Я поднялся, мы пожали друг другу руки. Его рука была по-рабочему твердая и шершавая. Загорелый, крепко сбитый, он походил на крестьянина, черноволосого, черноглазого, веселого и жизнерадостного. У глаз была частая сетка морщинок, словно большую часть своей жизни он постоянно смеялся. На вид ему было лет сорок пять.
— Приветствую вас, мой дорогой друг, — оживленно заговорил он. — Садитесь, садитесь. Радуйтесь прекрасному утру. Как вам нравится этот великолепный вид на море? — Он спросил таким тоном, будто и скалистое побережье полуострова Арджентарио, и освещенное солнцем море, и видневшийся в дали остров Джаннутри были его личными владениями. — Могу ли я предложить выпить? — спросил он, когда мы оба уселись.
— Нет, благодарю. Еще рано, с утра не пью.
— О, замечательно, — воскликнул он. — Вы подаете мне хороший пример. — Говорил он по-английски быстро и почти без акцента, а так как мысли в его голове, как видно, набегали одна на другую, то и слова произносились торопливой скороговоркой. — А как поживает очаровательный Майлс Фабиан? Очень жаль, что он не смог приехать с вами. Моя жена в отчаянии. Она безнадежно влюблена в него. И три мои дочки тоже, — весело рассмеялся он. Рот у него был маленький, губы сложены бантиком, почти совсем как у девочки, но смеялся он по-мужски громко и раскатисто. — Ах, его жизнь, должно быть, полна любовных историй! И к тому же он все еще не женат. Мудро, очень мудро. Наш друг Майлс Фабиан дальновиден, как философ. Вы согласны?
— Я его еще мало знаю. Мы лишь недавно познакомились…
— Годы только на» пользу ему. Сравните его с остальными бедными смертными, — снова рассмеялся он. — А вы приехали один?

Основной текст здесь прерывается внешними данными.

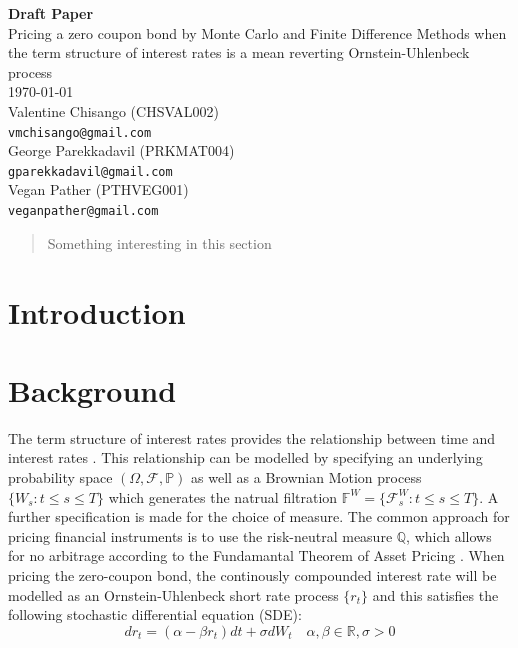 \documentclass[12pt,a4paper]{article}
\begin{document}
\begin{titlepage}
	
	\begin{center}
		\textbf{{\Large Draft Paper}}\\
		\vspace{1cm}
		{\Large Pricing a zero coupon bond by Monte Carlo and Finite Difference Methods when the term structure of interest rates is a mean reverting Ornstein-Uhlenbeck process}\\
		\vspace{1cm}
		\today\\
		Valentine Chisango (CHSVAL002)\\
		{\tt vmchisango@gmail.com}\\ 
		
		George Parekkadavil (PRKMAT004)\\
		{\tt gparekkadavil@gmail.com}\\
		
		Vegan Pather (PTHVEG001)\\
		\tt {veganpather@gmail.com}
		
	\end{center}

\begin{abstract}
	Something interesting in this section
\end{abstract}	

\end{titlepage}
\newpage

\section{Introduction}
\label{sec: Intro}

\newpage
\section{Background}
\label{sec: Backgrd}

The term structure of interest rates provides the relationship between time and interest rates \citep{hull2016options}. This relationship can be modelled by specifying an underlying probability space $(\Omega,\mathcal{F},\mathbb{P})$ as well as a Brownian Motion process $\{W_{s}:t \leq s \leq T\}$ which generates the natrual filtration $\mathbb{F}^{W} = \{\mathcal{F}_{s}^{W}: t \leq s \leq T\}$. A further specification is made for the choice of measure. The common approach for pricing financial instruments is to use the risk-neutral measure $\mathbb{Q}$, which allows for no arbitrage according to the Fundamantal Theorem of Asset Pricing \citep{shreve2004stochastic}. When pricing the zero-coupon bond, the continously compounded interest rate will be modelled as an Ornstein-Uhlenbeck short rate process $\{r_t\}$ and this satisfies the following stochastic differential equation (SDE): 
\begin{equation}
dr_{t} = (\alpha-\beta r_{t})dt + \sigma dW_{t} \quad \alpha, \beta \in \mathbb{R}, \sigma>0
\end{equation}
\end{document}
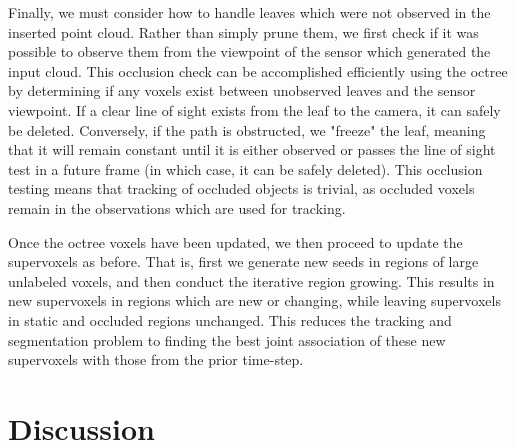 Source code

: Finally, we must consider how to handle leaves which were not observed in the inserted point cloud. Rather than simply prune them, we first check if it was possible to observe them from the viewpoint of the sensor which generated the input cloud. This occlusion check can be accomplished efficiently using the octree by determining if any voxels exist between unobserved leaves and the sensor viewpoint. If a clear line of sight exists from the leaf to the camera, it can safely be deleted. Conversely, if the path is obstructed, we "freeze" the leaf, meaning that it will remain constant until it is either observed or passes the line of sight test in a future frame (in which case, it can be safely deleted). This occlusion testing means that tracking of occluded objects is trivial, as occluded voxels remain in the observations which are used for tracking.

Once the octree voxels have been updated, we then proceed to update the supervoxels as before. That is, first we generate new seeds in regions of large unlabeled voxels, and then conduct the iterative region growing. This results in new supervoxels in regions which are new or changing, while leaving supervoxels in static and occluded regions unchanged. This reduces the tracking and segmentation problem to finding the best joint association of these new supervoxels with those from the prior time-step.

\section{Discussion}


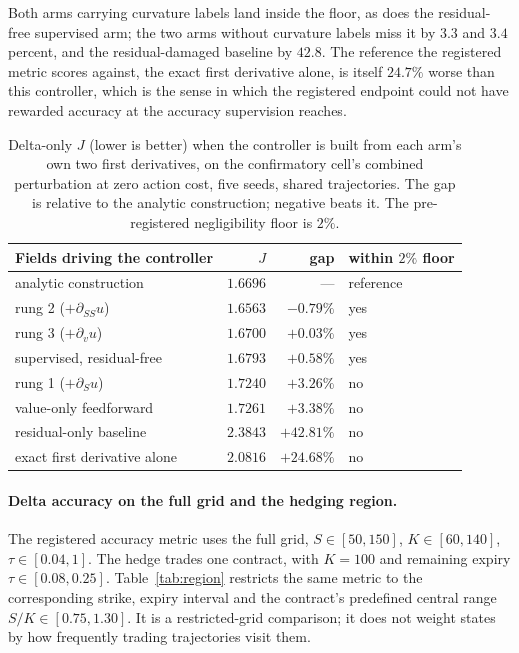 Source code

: \documentclass{article}
\begin{document}
Both arms carrying curvature labels land inside the floor, as does the residual-free
supervised arm; the two arms without curvature labels miss it by $3.3$ and $3.4$
percent, and the residual-damaged baseline by $42.8$. The reference the registered
metric scores against, the exact first derivative alone, is itself $24.7\%$ worse
than this controller, which is the sense in which the registered endpoint could
not have rewarded accuracy at the accuracy supervision reaches.

\begin{table}[!htbp]
\caption{Delta-only $J$ (lower is better) when the controller is built from each
arm's own two first derivatives, on the confirmatory cell's combined perturbation
at zero action cost, five seeds,
shared trajectories. The gap is relative to the analytic construction; negative
beats it. The pre-registered negligibility floor is $2\%$.}
\label{tab:mv-s2s}
\centering\footnotesize\setlength{\tabcolsep}{6pt}
\begin{tabular}{@{}lrrl@{}}
\toprule
Fields driving the controller & $J$ & gap & within $2\%$ floor \\
\midrule
analytic construction & $1.6696$ & --- & reference \\
rung 2 ($+\partial_{SS}u$) & $\mathbf{1.6563}$ & $-0.79\%$ & yes \\
rung 3 ($+\partial_v u$) & $1.6700$ & $+0.03\%$ & yes \\
supervised, residual-free & $1.6793$ & $+0.58\%$ & yes \\
rung 1 ($+\partial_S u$) & $1.7240$ & $+3.26\%$ & no \\
value-only feedforward & $1.7261$ & $+3.38\%$ & no \\
residual-only baseline & $2.3843$ & $+42.81\%$ & no \\
\midrule
exact first derivative alone & $2.0816$ & $+24.68\%$ & no \\
\bottomrule
\end{tabular}
\end{table}

\paragraph{Delta accuracy on the full grid and the hedging region.}
The registered accuracy metric uses the full grid, $S\in[50,150]$,
$K\in[60,140]$, $\tau\in[0.04,1]$. The hedge trades one contract, with $K=100$
and remaining expiry $\tau\in[0.08,0.25]$. Table~\ref{tab:region} restricts the
same metric to the corresponding strike, expiry interval and the contract's
predefined central range $S/K\in[0.75,1.30]$. It is a restricted-grid comparison; it does not
weight states by how frequently trading trajectories visit them.
\end{document}
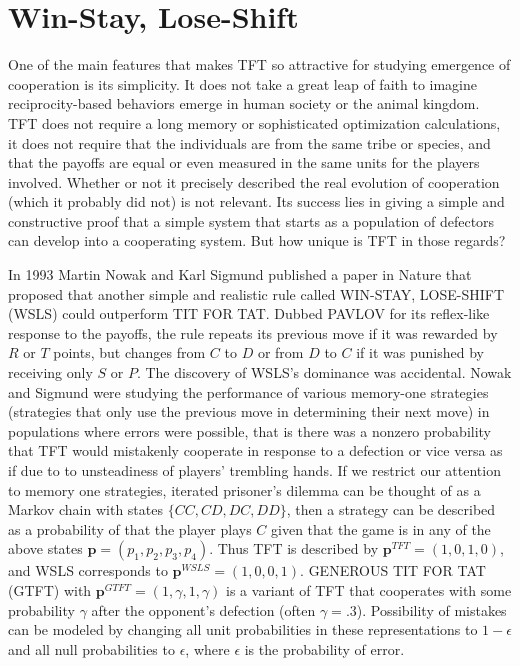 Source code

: \section {Win-Stay, Lose-Shift}
One of the main features that makes TFT so attractive for studying emergence of cooperation is its simplicity. It does not take a great leap of faith to imagine reciprocity-based behaviors emerge in human society or the animal kingdom. TFT does not require a long memory or sophisticated optimization calculations, it does not require that the individuals are from the same tribe or species, and that the payoffs are equal or even measured in the same units for the players involved. Whether or not it precisely described the real evolution of cooperation (which it probably did not) is not relevant. Its success lies in giving a simple and constructive proof that a simple system that starts as a population of defectors can develop into a cooperating system. But how unique is TFT in those regards?

In 1993 Martin Nowak and Karl Sigmund published a paper in Nature \cite{Nowak1993} that proposed that another simple and realistic rule called WIN-STAY, LOSE-SHIFT (WSLS) could outperform TIT FOR TAT. Dubbed PAVLOV for its reflex-like response to the payoffs, the rule repeats its previous move if it was rewarded by $R$ or $T$ points, but changes from $C$ to $D$ or from $D$ to $C$ if it was punished by receiving only $S$ or $P$. The discovery of WSLS's dominance was accidental. Nowak and Sigmund were studying the performance of various memory-one strategies (strategies that only use the previous move in determining their next move) in populations where errors were possible, that is there was a nonzero probability that TFT would mistakenly cooperate in response to a defection or vice versa as if due to to unsteadiness of players' trembling hands. If we restrict our attention to memory one strategies, iterated prisoner's dilemma can be thought of as a Markov chain with states $\{CC, CD, DC, DD\}$, then a strategy can be described as a probability of that the player plays $C$ given that the game is in any of the above states $\mathbf{p} = (p_1, p_2, p_3, p_4)$. Thus TFT is described by $\mathbf{p}^{TFT} = (1, 0, 1, 0)$, and WSLS corresponds to $\mathbf{p}^{WSLS} = (1, 0, 0, 1)$. GENEROUS TIT FOR TAT (GTFT) with $\mathbf{p}^{GTFT} = (1, \gamma, 1, \gamma)$ is a variant of TFT that cooperates with some probability $\gamma$ after the opponent's defection (often $\gamma = .3$). Possibility of mistakes can be modeled by changing all unit probabilities in these representations to $1-\epsilon$ and all null probabilities to $\epsilon$, where $\epsilon$ is the probability of error.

Я кивнул. Квадрочелли скорчил печальную гримасу.
— Жаль вас. В таком чудном месте… — Он широко раскинул руки, как бы прославляя все вокруг. — Вы что, не женаты?
Я подтвердил, что не женат.
— Вот я познакомлю вас с моими дочками. Одна — писаная красавица. Поверьте, даже если это говорит отец, который души в ней не чает. Две другие — с характером. Но, как говорится, каждая душа по-своему хороша. И я отношусь к ним одинаково. Знаете, когда Майлс говорил со мной по телефону из Гштаада, он очень хорошо отзывался о вас. Называл вас своим лучшим компаньоном. Говорил, что вы умны и честны. Качества, которые в наши дни не так часто встретишь в человеке. То же самое я бы сказал и о самом Майлсе.
Я не счел нужным умерить пыл своего нового знакомого, заметив, что он очень щедр в своих суждениях обо мне.
— Как же вы познакомились с Майлсом? — продолжал свои расспросы Квадрочелли.
— Летели вместе на самолете из Нью-Йорка, — коротко объяснил я, стремясь избавиться от дальнейших расспросов.
— И судьба вас случайно столкнула? — щелкнул пальцами Квадрочелли.
Вернее сказать — одарила, подумал я, вспомнив лампу, которую разбил о голову Фабиана.
— Что-то вроде этого, — кивнул я.
— Товарищества, подобно бракам, тоже заключаются на небесах. По их воле, — глубокомысленно изрек Квадрочелли. — Скажите, мистер Граймс, вы разбираетесь в вине?
— Нисколько. До приезда в Европу я вообще едва ли когда пил вино. Предпочитал пиво.